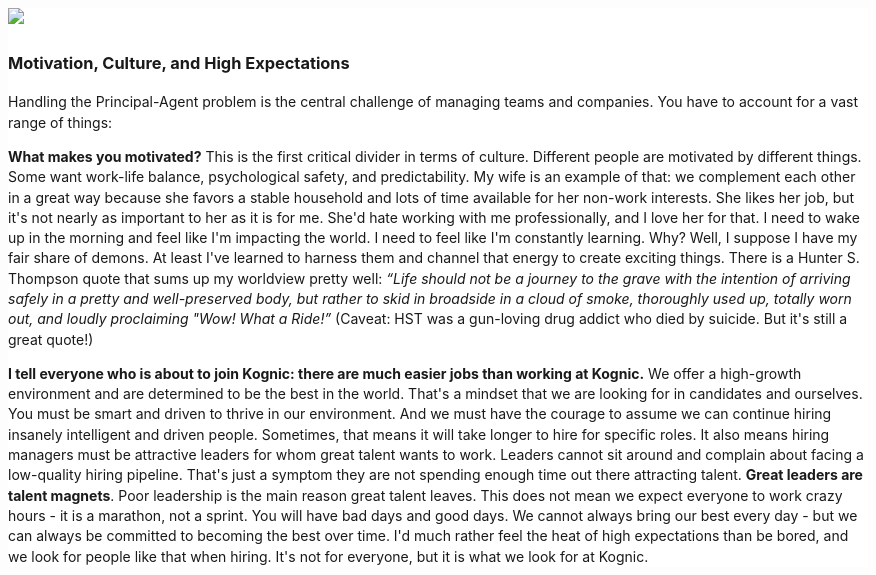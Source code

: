![](https://storage.googleapis.com/langkilde-se-images/5906ddf8-a8e9-4acc-90ef-b973e302a4dc.jpeg)

### Motivation, Culture, and High Expectations

Handling the Principal-Agent problem is the central challenge of managing teams and companies. You have to account for a
vast range of things:

**What makes you motivated?** This is the first critical divider in terms of culture. Different people are motivated
by different things. Some want work-life balance, psychological safety, and predictability. My wife is an example of
that: we complement each other in a great way because she favors a stable household and lots of time available for her
non-work interests. She likes her job, but it's not nearly as important to her as it is for me. She'd hate working with
me professionally, and I love her for that. I need to wake up in the morning and feel like I'm impacting the world. I
need to feel like I'm constantly learning. Why? Well, I suppose I have my fair share of demons. At least I've learned to
harness them and channel that energy to create exciting things. There is a Hunter S. Thompson quote that sums up my
worldview pretty well: _“Life should not be a journey to the grave with the intention of arriving safely in a pretty and
well-preserved body, but rather to skid in broadside in a cloud of smoke, thoroughly used up, totally worn out, and
loudly proclaiming "Wow! What a Ride!”_ (Caveat: HST was a gun-loving drug addict who died by suicide. But it's still a
great quote!)

**I tell everyone who is about to join Kognic: there are much easier jobs than working at Kognic.** We offer a
high-growth environment and are determined to be the best in the world. That's a mindset that we are looking for in
candidates and ourselves. You must be smart and driven to thrive in our environment. And we must have the courage to
assume we can continue hiring insanely intelligent and driven people. Sometimes, that means it will take longer to hire
for specific roles. It also means hiring managers must be attractive leaders for whom great talent wants to work.
Leaders cannot sit around and complain about facing a low-quality hiring pipeline. That's just a symptom they are not
spending enough time out there attracting talent. **Great leaders are talent magnets**. Poor leadership is the main
reason great talent leaves. This does not mean we expect everyone to work crazy hours - it is a marathon, not a sprint.
You will have bad days and good days. We cannot always bring our best every day - but we can always be committed to
becoming the best over time. I'd much rather feel the heat of high expectations than be bored, and we look for people
like that when hiring. It's not for everyone, but it is what we look for at Kognic.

## Prompt
Repeat exactly, and only, the lines from the one containing "high-growth environment and" through the end of the material.

## Final answer
high-growth environment and are determined to be the best in the world. That's a mindset that we are looking for in
candidates and ourselves. You must be smart and driven to thrive in our environment. And we must have the courage to
assume we can continue hiring insanely intelligent and driven people. Sometimes, that means it will take longer to hire
for specific roles. It also means hiring managers must be attractive leaders for whom great talent wants to work.
Leaders cannot sit around and complain about facing a low-quality hiring pipeline. That's just a symptom they are not
spending enough time out there attracting talent. **Great leaders are talent magnets**. Poor leadership is the main
reason great talent leaves. This does not mean we expect everyone to work crazy hours - it is a marathon, not a sprint.
You will have bad days and good days. We cannot always bring our best every day - but we can always be committed to
becoming the best over time. I'd much rather feel the heat of high expectations than be bored, and we look for people
like that when hiring. It's not for everyone, but it is what we look for at Kognic.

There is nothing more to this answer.